Exchange effects in nucleus-nucleus reactions

TL;DR

This paper develops a three-body scattering model for nucleus-nucleus reactions that incorporates core exchange effects, leading to non-local potentials, and successfully reproduces experimental scattering data without parameter fitting.

Contribution

It extends the CDCC formalism by explicitly including core exchange effects and non-local potentials in the scattering calculations.

Findings

Successfully reproduces experimental scattering cross sections.

Identifies backward-angle enhancement due to non-local potentials.

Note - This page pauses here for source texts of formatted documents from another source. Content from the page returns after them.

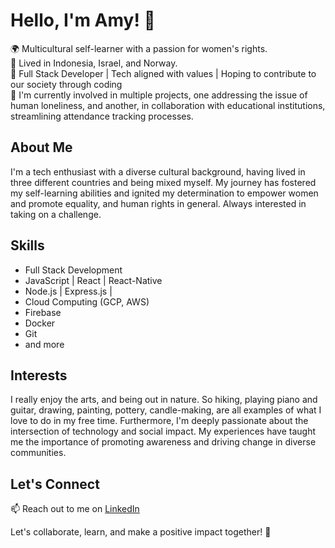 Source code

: # Hello, I'm Amy! 👋

🌍 Multicultural self-learner with a passion for women's rights.\
🏡 Lived in Indonesia, Israel, and Norway.\
💼 Full Stack Developer | Tech aligned with values | Hoping to contribute to our society through coding\
🔭 I'm currently involved in multiple projects, one addressing the issue of human loneliness, and another, in collaboration with educational institutions, streamlining attendance tracking processes.
## About Me

I'm a tech enthusiast with a diverse cultural background, having lived in three different countries and being mixed myself. My journey has fostered my self-learning abilities and ignited my determination to empower women and promote equality, and human rights in general. Always interested in taking on a challenge.

## Skills

- Full Stack Development
- JavaScript | React | React-Native
- Node.js | Express.js | 
- Cloud Computing (GCP, AWS)
- Firebase
- Docker
- Git
- and more

## Interests

I really enjoy the arts, and being out in nature. So hiking, playing piano and guitar, drawing, painting, pottery, candle-making, are all examples of what I love to do in my free time. Furthermore, I'm deeply passionate about the intersection of technology and social impact. My experiences have taught me the importance of promoting awareness and driving change in diverse communities.

## Let's Connect

📫 Reach out to me on [LinkedIn](https://www.linkedin.com/in/amy-skaletzky/)

Let's collaborate, learn, and make a positive impact together! 💪
<!--
**amyskaletzky/amyskaletzky** is a ✨ _special_ ✨ repository because its `README.md` (this file) appears on your GitHub profile.

Here are some ideas to get you started:

- 🔭 I’m currently working on ...
- 🌱 I’m currently learning ...
- 👯 I’m looking to collaborate on ...
- 🤔 I’m looking for help with ...
- 💬 Ask me about ...
- 📫 How to reach me: ...
- 😄 Pronouns: ...
- ⚡ Fun fact: ...
-->
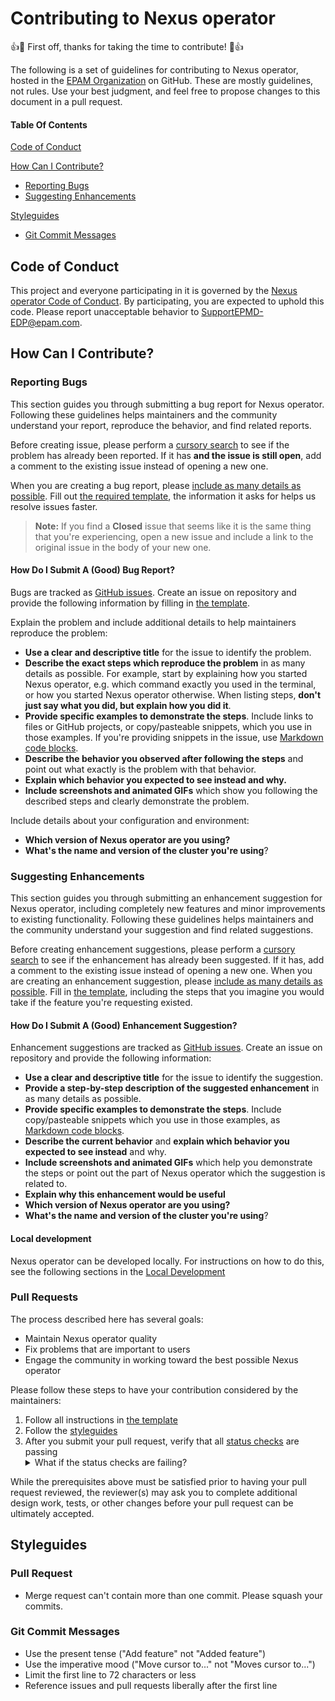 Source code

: # Contributing to Nexus operator

:+1::tada: First off, thanks for taking the time to contribute! :tada::+1:

The following is a set of guidelines for contributing to Nexus operator, hosted in the [EPAM Organization](https://github.com/epam) on GitHub. These are mostly guidelines, not rules. Use your best judgment, and feel free to propose changes to this document in a pull request.

#### Table Of Contents

[Code of Conduct](#code-of-conduct)

[How Can I Contribute?](#how-can-i-contribute)
  * [Reporting Bugs](#reporting-bugs)
  * [Suggesting Enhancements](#suggesting-enhancements)

[Styleguides](#styleguides)
  * [Git Commit Messages](#git-commit-messages)

## Code of Conduct

This project and everyone participating in it is governed by the [Nexus operator Code of Conduct](CODE_OF_CONDUCT.md). By participating, you are expected to uphold this code. Please report unacceptable behavior to [SupportEPMD-EDP@epam.com](mailto:SupportEPMD-EDP@epam.com).

## How Can I Contribute?

### Reporting Bugs

This section guides you through submitting a bug report for Nexus operator. Following these guidelines helps maintainers and the community understand your report, reproduce the behavior, and find related reports.

Before creating issue, please perform a [cursory search](https://github.com/search?q=repo%3Aepam%2Fedp-nexus-operator+is%3Aissue&type=issues) to see if the problem has already been reported. If it has **and the issue is still open**, add a comment to the existing issue instead of opening a new one.

When you are creating a bug report, please [include as many details as possible](#how-do-i-submit-a-good-bug-report). Fill out [the required template](https://github.com/epam/edp-nexus-operator/.github/blob/master/.github/ISSUE_TEMPLATE/bug_report.md), the information it asks for helps us resolve issues faster.

> **Note:** If you find a **Closed** issue that seems like it is the same thing that you're experiencing, open a new issue and include a link to the original issue in the body of your new one.

#### How Do I Submit A (Good) Bug Report?

Bugs are tracked as [GitHub issues](https://guides.github.com/features/issues/). Create an issue on repository and provide the following information by filling in [the template](https://github.com/epam/edp-nexus-operator/.github/blob/master/.github/ISSUE_TEMPLATE/bug_report.md).

Explain the problem and include additional details to help maintainers reproduce the problem:

* **Use a clear and descriptive title** for the issue to identify the problem.
* **Describe the exact steps which reproduce the problem** in as many details as possible. For example, start by explaining how you started Nexus operator, e.g. which command exactly you used in the terminal, or how you started Nexus operator otherwise. When listing steps, **don't just say what you did, but explain how you did it**.
* **Provide specific examples to demonstrate the steps**. Include links to files or GitHub projects, or copy/pasteable snippets, which you use in those examples. If you're providing snippets in the issue, use [Markdown code blocks](https://help.github.com/articles/markdown-basics/#multiple-lines).
* **Describe the behavior you observed after following the steps** and point out what exactly is the problem with that behavior.
* **Explain which behavior you expected to see instead and why.**
* **Include screenshots and animated GIFs** which show you following the described steps and clearly demonstrate the problem.

Include details about your configuration and environment:

* **Which version of Nexus operator are you using?**
* **What's the name and version of the cluster you're using**?

### Suggesting Enhancements

This section guides you through submitting an enhancement suggestion for Nexus operator, including completely new features and minor improvements to existing functionality. Following these guidelines helps maintainers and the community understand your suggestion and find related suggestions.

Before creating enhancement suggestions, please perform a [cursory search](https://github.com/search?q=repo%3Aepam%2Fedp-nexus-operator+is%3Aissue&type=issues) to see if the enhancement has already been suggested. If it has, add a comment to the existing issue instead of opening a new one. When you are creating an enhancement suggestion, please [include as many details as possible](#how-do-i-submit-a-good-enhancement-suggestion). Fill in [the template](https://github.com/epam/edp-nexus-operator/.github/blob/master/.github/ISSUE_TEMPLATE/feature_request.md), including the steps that you imagine you would take if the feature you're requesting existed.

#### How Do I Submit A (Good) Enhancement Suggestion?

Enhancement suggestions are tracked as [GitHub issues](https://guides.github.com/features/issues/). Create an issue on repository and provide the following information:

* **Use a clear and descriptive title** for the issue to identify the suggestion.
* **Provide a step-by-step description of the suggested enhancement** in as many details as possible.
* **Provide specific examples to demonstrate the steps**. Include copy/pasteable snippets which you use in those examples, as [Markdown code blocks](https://help.github.com/articles/markdown-basics/#multiple-lines).
* **Describe the current behavior** and **explain which behavior you expected to see instead** and why.
* **Include screenshots and animated GIFs** which help you demonstrate the steps or point out the part of Nexus operator which the suggestion is related to.
* **Explain why this enhancement would be useful**
* **Which version of Nexus operator are you using?**
* **What's the name and version of the cluster you're using**?

#### Local development

Nexus operator can be developed locally. For instructions on how to do this, see the following sections in the [Local Development](https://epam.github.io/edp-install/developer-guide/local-development/?h=local)

### Pull Requests

The process described here has several goals:

- Maintain Nexus operator quality
- Fix problems that are important to users
- Engage the community in working toward the best possible Nexus operator

Please follow these steps to have your contribution considered by the maintainers:

1. Follow all instructions in [the template](pull_request_template.md)
2. Follow the [styleguides](#styleguides)
3. After you submit your pull request, verify that all [status checks](https://help.github.com/articles/about-status-checks/) are passing <details><summary>What if the status checks are failing?</summary>If a status check is failing, and you believe that the failure is unrelated to your change, please leave a comment on the pull request explaining why you believe the failure is unrelated. A maintainer will re-run the status check for you. If we conclude that the failure was a false positive, then we will open an issue to track that problem with our status check suite.</details>

While the prerequisites above must be satisfied prior to having your pull request reviewed, the reviewer(s) may ask you to complete additional design work, tests, or other changes before your pull request can be ultimately accepted.

## Styleguides

### Pull Request

* Merge request can't contain more than one commit. Please squash your commits.

### Git Commit Messages

* Use the present tense ("Add feature" not "Added feature")
* Use the imperative mood ("Move cursor to..." not "Moves cursor to...")
* Limit the first line to 72 characters or less
* Reference issues and pull requests liberally after the first line
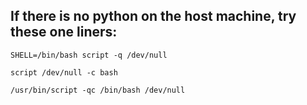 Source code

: ## If there is no python on the host machine, try these one liners:

    SHELL=/bin/bash script -q /dev/null

    script /dev/null -c bash

    /usr/bin/script -qc /bin/bash /dev/null
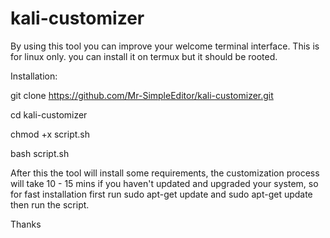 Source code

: # kali-customizer


By using this tool you can improve your welcome terminal interface. This is for linux only. you can install it on termux but it should be rooted.


Installation:


git clone https://github.com/Mr-SimpleEditor/kali-customizer.git


cd kali-customizer


chmod +x script.sh


bash script.sh


After this the tool will install some requirements, the customization process will take 10 - 15 mins if you haven't updated and upgraded your system, so for fast installation first run sudo apt-get update and sudo apt-get update then run the script. 


Thanks
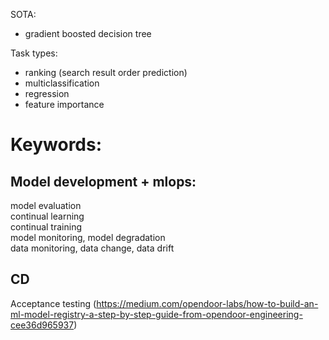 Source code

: SOTA:
 - gradient boosted decision tree


Task types:
 - ranking (search result order prediction)
 - multiclassification
 - regression
 - feature importance

 # Keywords:
 ## Model development + mlops:
 model evaluation  
 continual learning  
 continual training  
 model monitoring, model degradation   
 data monitoring, data change, data drift   

 ## CD
 Acceptance testing (https://medium.com/opendoor-labs/how-to-build-an-ml-model-registry-a-step-by-step-guide-from-opendoor-engineering-cee36d965937)   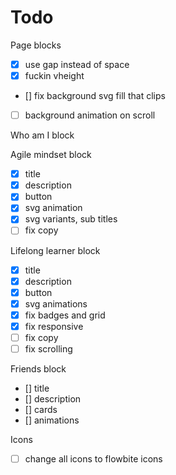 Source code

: # Todo

Page blocks
- [x] use gap instead of space
- [x] fuckin vheight
- [] fix background svg fill that clips
- [ ] background animation on scroll

Who am I block


Agile mindset block
- [x] title
- [x] description
- [x] button
- [x] svg animation
- [x] svg variants, sub titles
- [ ] fix copy

Lifelong learner block
- [x] title
- [x] description
- [x] button
- [x] svg animations
- [x] fix badges and grid
- [x] fix responsive
- [ ] fix copy
- [ ] fix scrolling

Friends block
- [] title
- [] description
- [] cards
- [] animations



Icons
- [ ] change all icons to flowbite icons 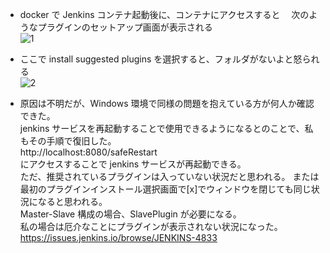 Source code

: - docker で Jenkins コンテナ起動後に、コンテナにアクセスすると
  　次のようなプラグインのセットアップ画面が表示される  
  ![1](https://user-images.githubusercontent.com/49807271/230772375-4c749c7f-55e6-47f6-9305-5e9ec938ef5f.png)

- ここで install suggested plugins を選択すると、フォルダがないよと怒られる  
  ![2](https://user-images.githubusercontent.com/49807271/230772380-6e69677e-93db-41bc-af92-5e0cf0870441.png)

- 原因は不明だが、Windows 環境で同様の問題を抱えている方が何人か確認できた。  
  jenkins サービスを再起動することで使用できるようになるとのことで、私もその手順で復旧した。  
  http://localhost:8080/safeRestart  
  にアクセスすることで jenkins サービスが再起動できる。  
  ただ、推奨されているプラグインは入っていない状況だと思われる。
  または最初のプラグインインストール選択画面で[x]でウィンドウを閉じても同じ状況になると思われる。  
  Master-Slave 構成の場合、SlavePlugin が必要になる。  
  私の場合は厄介なことにプラグインが表示されない状況になった。
  https://issues.jenkins.io/browse/JENKINS-4833
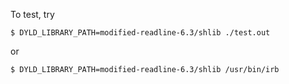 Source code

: To test, try

    $ DYLD_LIBRARY_PATH=modified-readline-6.3/shlib ./test.out

or


    $ DYLD_LIBRARY_PATH=modified-readline-6.3/shlib /usr/bin/irb
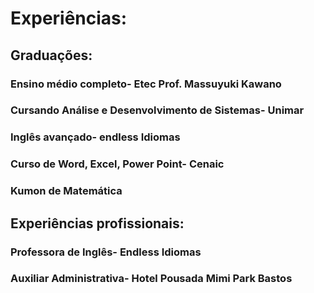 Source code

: # Experiências:

## Graduações:
### Ensino médio completo- Etec Prof. Massuyuki Kawano
### Cursando Análise e Desenvolvimento de Sistemas- Unimar
### Inglês avançado- endless Idiomas
### Curso de Word, Excel, Power Point- Cenaic
### Kumon de Matemática

## Experiências profissionais:
### Professora de Inglês- Endless Idiomas
### Auxiliar Administrativa- Hotel Pousada Mimi Park Bastos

Provides effective local potentials for practical use.

Abstract

We present a scattering model for nuclei with similar masses. In this three-body model, the projectile has a core+valence structure, whereas the target is identical to the core nucleus. The three-body wave functions must be symmetrized for the exchange of the cores. This property gives rise to non-local potentials, which are computed without approximation. The present model is an extension of the Continuum Discretized Coupled Channel (CDCC) formalism, with an additional treatment of core exchange. We solve the coupled-channel system, including non-local terms, by the $R$-matrix method using Lagrange functions. This model is applied to the $^{13}{\rm C}+^{12}$C, $^{13}{\rm N}+^{12}$C and $^{16}{\rm O}+^{12}$C systems. Experimental scattering cross sections are fairly well reproduced without any parameter fitting. The backward-angle enhancement of the elastic cross sections is due to the non-local potential. We discuss in more detail the various non-local contributions and present effective local potentials.